(DATASET EXTRACT begins)
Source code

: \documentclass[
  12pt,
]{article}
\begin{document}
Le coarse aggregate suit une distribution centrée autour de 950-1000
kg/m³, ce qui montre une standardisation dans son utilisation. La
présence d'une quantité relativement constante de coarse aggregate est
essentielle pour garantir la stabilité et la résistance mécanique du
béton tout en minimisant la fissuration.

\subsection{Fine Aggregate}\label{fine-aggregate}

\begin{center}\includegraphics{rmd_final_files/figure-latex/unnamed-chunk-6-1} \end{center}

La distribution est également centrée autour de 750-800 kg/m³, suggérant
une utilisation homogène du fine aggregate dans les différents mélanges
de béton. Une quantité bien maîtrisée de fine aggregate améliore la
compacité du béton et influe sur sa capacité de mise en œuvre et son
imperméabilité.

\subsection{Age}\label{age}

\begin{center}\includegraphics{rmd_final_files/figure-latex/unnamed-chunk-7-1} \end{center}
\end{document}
(DATASET EXTRACT ends)
*WORK REQUIRED*
Would you please repeat the entire listing, line for line?

*SOLUTION TO THE EXERCISE*
Source code

: \documentclass[
  12pt,
]{article}
\begin{document}
Le coarse aggregate suit une distribution centrée autour de 950-1000
kg/m³, ce qui montre une standardisation dans son utilisation. La
présence d'une quantité relativement constante de coarse aggregate est
essentielle pour garantir la stabilité et la résistance mécanique du
béton tout en minimisant la fissuration.

\subsection{Fine Aggregate}\label{fine-aggregate}

\begin{center}\includegraphics{rmd_final_files/figure-latex/unnamed-chunk-6-1} \end{center}

La distribution est également centrée autour de 750-800 kg/m³, suggérant
une utilisation homogène du fine aggregate dans les différents mélanges
de béton. Une quantité bien maîtrisée de fine aggregate améliore la
compacité du béton et influe sur sa capacité de mise en œuvre et son
imperméabilité.

\subsection{Age}\label{age}

\begin{center}\includegraphics{rmd_final_files/figure-latex/unnamed-chunk-7-1} \end{center}
\end{document}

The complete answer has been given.